Power Consumption And Temperatures
We enabled power-saving features on both rigs and didn’t override automatic fan controls during testing. In effect, we traded higher core temperatures for quieter fan operation.
Both systems are driven by the same Antec VP-450 power supply, which offers respectable efficiency, despite the fact that it lacks an 80 PLUS certification.
Although idle consumption was only 50.2 W last quarter, and 50.1 W back in June of last year with a Core i3-2100 and Radeon HD 6850 under the hood, this marks the first time our budget gaming PC pulls less than 50 W from the wall. Outfitted with a higher-clocked Pentium processor, however, today's rig consumes 2 W more at 100% processor load than our previous efforts.

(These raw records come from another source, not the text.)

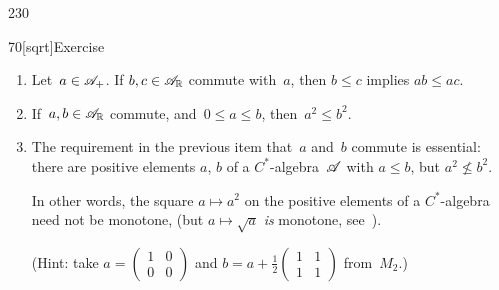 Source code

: \begin{parsec}{230}
\begin{point}{70}[sqrt]{Exercise}
\begin{enumerate}
\item
Let~$a\in\pos{\scrA}$.
If $b,c\in \sa{\scrA}$ commute with~$a$,
then $b\leq c$ implies $ab\leq ac$.

\item
If~$a,b\in\Real{\scrA}$ commute, and~$0\leq a\leq b$, then~$a^2\leq b^2$.

\item
The requirement in the previous item  that~$a$ and~$b$ commute is essential:
there are positive elements $a$, $b$ of a $C^*$-algebra~$\scrA$
with $a\leq b$, but $a^2 \nleq b^2$.

In other words, the square $a\mapsto a^2$
on the positive elements of a $C^*$-algebra
need not be monotone,
(but $a\mapsto \sqrt{a}$ \emph{is} monotone, see~).

(Hint: take $a=(\begin{smallmatrix}1&0\\0&0\end{smallmatrix})$
and $b=a+\frac{1}{2}(\begin{smallmatrix}1&1\\1&1\end{smallmatrix})$
from~$M_2$.)
\end{enumerate}%
\spacingfix{}%
\end{point}%
\end{parsec}%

MSI's GeForce GTX 560 reaches a respectable 950 MHz core frequency after a voltage bump to 1.050 V, though that results in a substantial increase in peak power consumption under 3DMark 11.
While the performance of Intel’s bundled heat sink isn't impressive, it does offer quiet operation and adequate cooling for our multiplier-locked processor.
MSI’s dual-fan thermal solution effectively cools the overclocked and overvolted GeForce GTX 560, never ramping up past 53% duty cycle. We also have to keep in mind the greater interior volume of today’s enclosure. Bottom line: GPU temperatures were of little concern on either build, as both GeForce cards had cooling to spare.